The brain's diverse intrinsic timescales enable us to perceive stimuli with varying temporal persistency. This study aimed to uncover the cortical organizational schemes underlying these variations, revealing the neural architecture for processing a wide range of sensory experiences. We collected resting-state fMRI, task-fMRI, and diffusion-weighted imaging data from 47 individuals. Based on this data, we extracted six organizational schemes: (1) the structural Rich Club (RC) architecture, shown to synchronize the connectome; (2) the structural Diverse Club architecture, as an alternative to the RC based on the network's module structure; (3) the functional uni-to-multimodal gradient, reflected in a wide range of structural and functional features; and (4) the spatial posterior/lateral-to-anterior/medial gradient, established for hierarchical levels of cognitive control. Also, we explored the effects of (5) structural graph theoretical measures of centrality and (6) cytoarchitectural differences. Using Bayesian model comparison, we contrasted the impact of these organizational schemes on (1) intrinsic resting-state timescales and (2) inter-subject correlation (ISC) from a task involving hierarchically nested digit sequences.
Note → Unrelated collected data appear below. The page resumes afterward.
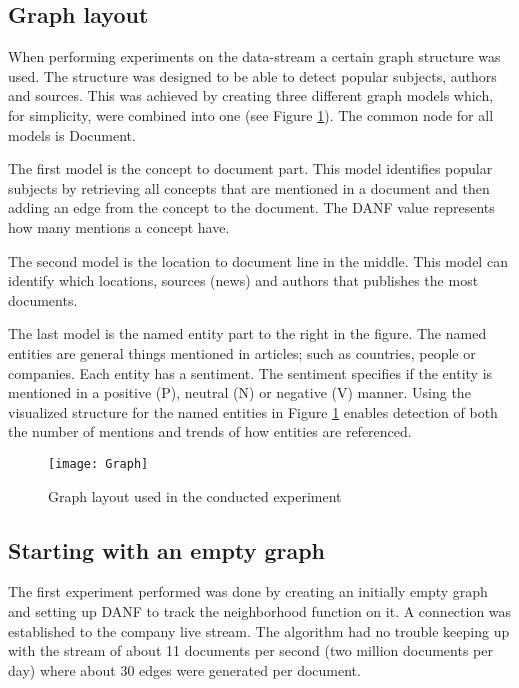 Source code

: \subsection{Graph layout}

When performing experiments on the data-stream a certain graph structure was used. The structure was designed to be able to detect popular subjects, authors and sources. This was achieved by creating three different graph models which, for simplicity, were combined into one (see Figure \ref{fig:experiment-graph}). The common node for all models is Document. 

The first model is the concept to document part. This model identifies popular subjects by retrieving all concepts that are mentioned in a document and then adding an edge from the concept to the document. The DANF value represents how many mentions a concept have. 

The second model is the location to document line in the middle. This model can identify which locations, sources (news) and authors that publishes the most documents.

The last model is the named entity part to the right in the figure. The named entities are general things mentioned in articles; such as countries, people or companies. Each entity has a sentiment. The sentiment specifies if the entity is mentioned in a positive (P), neutral (N) or negative (V) manner. Using the visualized structure for the named entities in Figure \ref{fig:experiment-graph} enables detection of both the number of mentions and trends of how entities are referenced.

\begin{figure}[h]
\centering
\texttt{[image: Graph]}    
\captionsetup{justification=centering}
\caption {Graph layout used in the conducted experiment}
\label{fig:experiment-graph}
\end{figure}


\subsection{Starting with an empty graph}

The first experiment performed was done by creating an initially empty graph and setting up DANF to track the neighborhood function on it. A connection was established to the company live stream. The algorithm had no trouble keeping up with the stream of about 11 documents per second (two million documents per day) where about 30 edges were generated per document. 

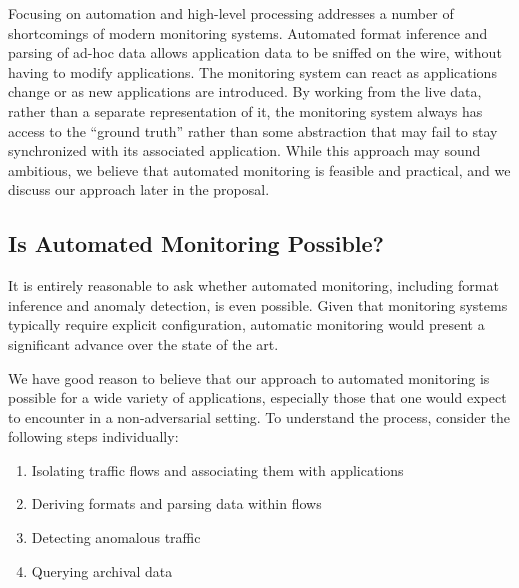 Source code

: Focusing on automation and high-level processing addresses a number of
shortcomings of modern monitoring systems. Automated format inference
and parsing of ad-hoc data allows application data to be sniffed on
the wire, without having to modify applications. The monitoring system
can react as applications change or as new applications are
introduced. By working from the live data, rather than a separate
representation of it, the monitoring system always has access to the
``ground truth'' rather than some abstraction that may fail to stay
synchronized with its associated application.  While this approach may
sound ambitious, we believe that automated monitoring is feasible and
practical, and we discuss our approach later in the proposal.

\subsection{Is Automated Monitoring Possible?}

It is entirely reasonable to ask whether automated monitoring,
including format inference and anomaly detection, is even
possible. Given that monitoring systems typically require explicit
configuration, automatic monitoring would present a significant
advance over the state of the art.

We have good reason to believe that our approach to automated
monitoring is possible for a wide variety of applications, especially
those that one would expect to encounter in a non-adversarial setting.
To understand the process, consider the following steps individually:

\begin{enumerate}
\item Isolating traffic flows and associating them with applications
\item Deriving formats and parsing data within flows
\item Detecting anomalous traffic
\item Querying archival data
\end{enumerate}

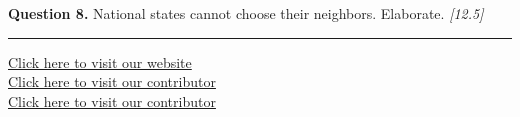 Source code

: \documentclass[11pt,a4paper]{article}
\newcommand{\pts}[1]{\hfill   \textit{[#1]}}
\begin{document}
\medskip


\noindent   \textbf{Question 8.} National states cannot choose their neighbors. Elaborate. \pts{12.5}

\vfill\rule{\linewidth}{0.4pt}

\begin{center}\small
\href{https://bhu-exam.vercel.app/}{Click here to visit our website}\\[4pt]
\href{https://me-aryan.vercel.app/}{Click here to visit our contributor}\\[4pt]
\href{https://quashan-me.vercel.app/}{Click here to visit our contributor}
\end{center}
\end{document}
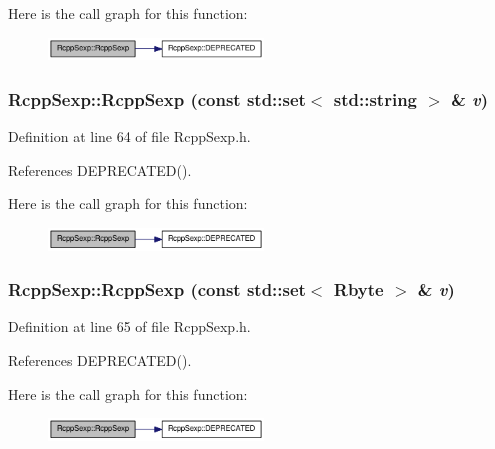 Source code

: Here is the call graph for this function:\nopagebreak
\begin{figure}[H]
\begin{center}
\leavevmode
\includegraphics[width=162pt]{classRcppSexp_ab7e14928df338b3d0280685bf89c0af4_cgraph}
\end{center}
\end{figure}
\hypertarget{classRcppSexp_a991a6f440c8a294f2dc88530440fc3e3}{
\subsubsection[{RcppSexp}]{\setlength{\rightskip}{0pt plus 5cm}RcppSexp::RcppSexp (const std::set$<$ std::string $>$ \& {\em v})}}
\label{classRcppSexp_a991a6f440c8a294f2dc88530440fc3e3}


Definition at line 64 of file RcppSexp.h.

References DEPRECATED().

Here is the call graph for this function:\nopagebreak
\begin{figure}[H]
\begin{center}
\leavevmode
\includegraphics[width=162pt]{classRcppSexp_a991a6f440c8a294f2dc88530440fc3e3_cgraph}
\end{center}
\end{figure}
\hypertarget{classRcppSexp_a429ba2c201e1535e1884d819b25479be}{
\subsubsection[{RcppSexp}]{\setlength{\rightskip}{0pt plus 5cm}RcppSexp::RcppSexp (const std::set$<$ Rbyte $>$ \& {\em v})}}
\label{classRcppSexp_a429ba2c201e1535e1884d819b25479be}


Definition at line 65 of file RcppSexp.h.

References DEPRECATED().

Here is the call graph for this function:\nopagebreak
\begin{figure}[H]
\begin{center}
\leavevmode
\includegraphics[width=162pt]{classRcppSexp_a429ba2c201e1535e1884d819b25479be_cgraph}
\end{center}
\end{figure}


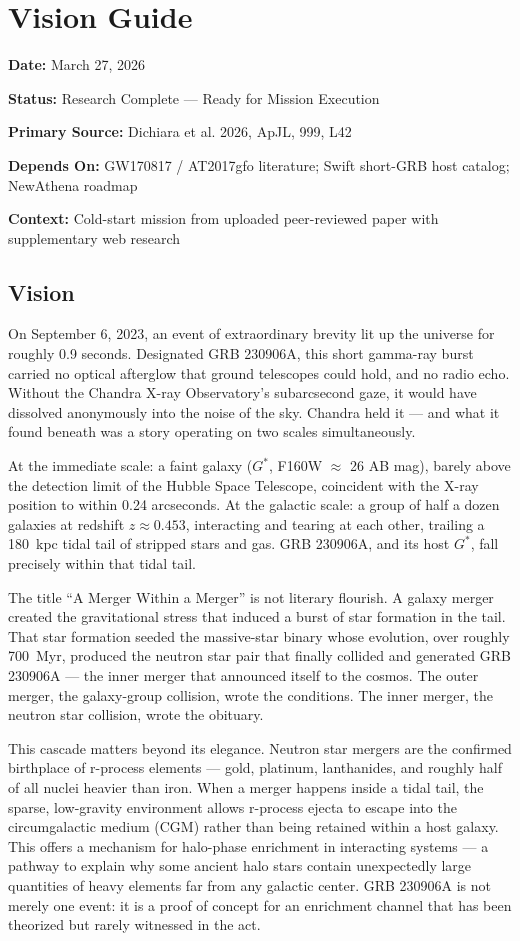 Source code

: \documentclass[11pt,letterpaper]{article}
\newcommand{\metafield}[2]{\textbf{\sffamily #1} #2\par}
\begin{document}
\section{Vision Guide}

\metafield{Date:}{March 27, 2026}
\metafield{Status:}{Research Complete --- Ready for Mission Execution}
\metafield{Primary Source:}{Dichiara et al. 2026, ApJL, 999, L42}
\metafield{Depends On:}{GW170817 / AT2017gfo literature; Swift short-GRB host catalog; NewAthena roadmap}
\metafield{Context:}{Cold-start mission from uploaded peer-reviewed paper with supplementary web research}

\subsection{Vision}

On September 6, 2023, an event of extraordinary brevity lit up the universe for roughly 0.9 seconds. Designated GRB 230906A, this short gamma-ray burst carried no optical afterglow that ground telescopes could hold, and no radio echo. Without the Chandra X-ray Observatory's subarcsecond gaze, it would have dissolved anonymously into the noise of the sky. Chandra held it --- and what it found beneath was a story operating on two scales simultaneously.

At the immediate scale: a faint galaxy ($G^*$, F160W $\approx$ 26 AB mag), barely above the detection limit of the Hubble Space Telescope, coincident with the X-ray position to within 0.24 arcseconds. At the galactic scale: a group of half a dozen galaxies at redshift $z \approx 0.453$, interacting and tearing at each other, trailing a 180~kpc tidal tail of stripped stars and gas. GRB 230906A, and its host $G^*$, fall precisely within that tidal tail.

The title ``A Merger Within a Merger'' is not literary flourish. A galaxy merger created the gravitational stress that induced a burst of star formation in the tail. That star formation seeded the massive-star binary whose evolution, over roughly 700~Myr, produced the neutron star pair that finally collided and generated GRB 230906A --- the inner merger that announced itself to the cosmos. The outer merger, the galaxy-group collision, wrote the conditions. The inner merger, the neutron star collision, wrote the obituary.

This cascade matters beyond its elegance. Neutron star mergers are the confirmed birthplace of r-process elements --- gold, platinum, lanthanides, and roughly half of all nuclei heavier than iron. When a merger happens inside a tidal tail, the sparse, low-gravity environment allows r-process ejecta to escape into the circumgalactic medium (CGM) rather than being retained within a host galaxy. This offers a mechanism for halo-phase enrichment in interacting systems --- a pathway to explain why some ancient halo stars contain unexpectedly large quantities of heavy elements far from any galactic center. GRB 230906A is not merely one event: it is a proof of concept for an enrichment channel that has been theorized but rarely witnessed in the act.
\end{document}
As expected, resting-state timescales were slower in structural network hubs, hierarchically higher areas defined by the functional and spatial gradients, and thicker cortical regions. ISC analysis demonstrated hints for the engagement of higher cortical areas with more temporally persistent stimuli. Finally, the model comparison identified the uni-to-multimodal gradient as the best organizational scheme for explaining the chronotopy in both task and rest. Future research should explore the microarchitectural features that shape this gradient, elucidating how our brain adapts and evolves across different modes of processing.

解码皮层时序--比较不同皮层组织方案的影响
大脑的内在时间尺度多种多样,这使我们能够感知具有不同时间持续性的刺激。本研究旨在揭示这些变化背后的大脑皮层组织方案,揭示处理各种感官体验的神经架构。我们收集了 47 人的静息态 fMRI、任务-fMRI 和扩散加权成像数据。基于这些数据,我们提取了六种组织方案:(1)结构性富俱乐部(RC)架构,该架构显示了连接组的同步性;(2)结构性多样化俱乐部架构,该架构是基于网络模块结构的 RC 架构的替代方案;(3)功能性单模态到多模态梯度,该梯度反映在广泛的结构和功能特征中;以及(4)空间性后部/外侧到前部/内侧梯度,该梯度建立在认知控制的分层水平上。此外,我们还探讨了(5)中心性结构图理论测量和(6)细胞结构差异的影响。利用贝叶斯模型比较法,我们对比了这些组织方案对(1)内在静息态时间尺度和(2)涉及分层嵌套数字序列任务的受试者间相关性(ISC)的影响。正如预期的那样,在结构网络中心、由功能和空间梯度定义的分层较高区域以及较厚的皮层区域,静息状态时标较慢。ISC 分析表明,更高的皮层区域会受到时间上更持久的刺激。最后,通过模型比较发现,单模态到多模态梯度是解释任务和休息时序的最佳组织方案。未来的研究应该探索形成这种梯度的微观结构特征,阐明我们的大脑是如何在不同的处理模式中适应和进化的。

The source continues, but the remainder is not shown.